Pulses (-11.05 per cent) and onion (-33.42 per cent) saw narrowing deflation compared to the previous month.
Icra expects WPI food inflation to harden further as unfavourable base effects intensify. Rising global commodity prices and the lagged impact of dollar/rupee depreciation are also likely to keep import costs elevated.
Overall, the agency expects WPI inflation to inch up to around 2.0–2.2 per cent in February 2026.
Inflation in manufactured products – which carry a weight of over 64 per cent in the index – climbed to a 10-month high of 2.86 per cent in January from 1.82 per cent in December.

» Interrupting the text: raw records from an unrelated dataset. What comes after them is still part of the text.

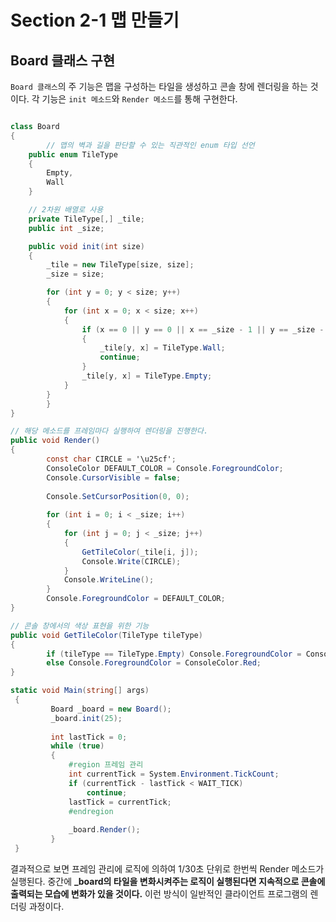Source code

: # Section 2-1 맵 만들기
## Board 클래스 구현

`Board 클래스`의 주 기능은 맵을 구성하는 타일을 생성하고 콘솔 창에 렌더링을 하는 것이다. 각 기능은 `init 메소드`와 `Render 메소드`를 통해 구현한다.

```csharp

class Board
{
		// 맵의 벽과 길을 판단할 수 있는 직관적인 enum 타입 선언
    public enum TileType
    {
        Empty,
        Wall
    }

    // 2차원 배열로 사용
    private TileType[,] _tile;
    public int _size;

    public void init(int size)
    {
        _tile = new TileType[size, size];
        _size = size;

        for (int y = 0; y < size; y++)
        {
            for (int x = 0; x < size; x++)
            {
                if (x == 0 || y == 0 || x == _size - 1 || y == _size - 1)
                {
                    _tile[y, x] = TileType.Wall;
                    continue;
                }
                _tile[y, x] = TileType.Empty;
            }
        }
		}
}
```

```csharp
// 해당 메소드를 프레임마다 실행하여 렌더링을 진행한다.
public void Render()
{       
	    const char CIRCLE = '\u25cf';
	    ConsoleColor DEFAULT_COLOR = Console.ForegroundColor;
	    Console.CursorVisible = false;
	
	    Console.SetCursorPosition(0, 0);
	
	    for (int i = 0; i < _size; i++)
	    {
	        for (int j = 0; j < _size; j++)
	        {
	            GetTileColor(_tile[i, j]);
	            Console.Write(CIRCLE);
	        }
	        Console.WriteLine();
	    }
	    Console.ForegroundColor = DEFAULT_COLOR;
}

// 콘솔 창에서의 색상 표현을 위한 기능
public void GetTileColor(TileType tileType)
{
	    if (tileType == TileType.Empty) Console.ForegroundColor = ConsoleColor.Green;
	    else Console.ForegroundColor = ConsoleColor.Red;
}
```

```csharp
static void Main(string[] args)
 {
	     Board _board = new Board();
	     _board.init(25);
	
	     int lastTick = 0;
	     while (true)
	     {
	         #region 프레임 관리 
	         int currentTick = System.Environment.TickCount;
	         if (currentTick - lastTick < WAIT_TICK)
	             continue;
	         lastTick = currentTick;
	         #endregion
					
	         _board.Render();
	     }
 }
```

결과적으로 보면 프레임 관리에 로직에 의하여 1/30초 단위로 한번씩 Render 메소드가 실행된다. 중간에 **_board의 타일을 변화시켜주는 로직이 실행된다면 지속적으로 콘솔에 출력되는 모습에 변화가 있을 것이다.** 이런 방식이 일반적인 클라이언트 프로그램의 렌더링 과정이다.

Sabnavis attributed this largely to a rise in metal prices of around 6 per cent. “This reflects global developments, as there has been a rally in this segment amid the economic and political situation,” he said.
The fuel and power group remained in deflation for the tenth consecutive month at 4 per cent.
Sabnavis said the WPI print is unlikely to influence monetary policy but indicates benign cost conditions from a corporate standpoint. “If the lower customs duty rates for several commodities are factored in, there will be a downward tendency in prices of manufactured products next year,” he added.
With no timeline yet for the rollout of a new WPI series, Sabnavis noted that the upcoming GDP series (base year 2022-23) will continue to rely on the existing WPI (base 2011-12) as deflators for various segments of the national accounts.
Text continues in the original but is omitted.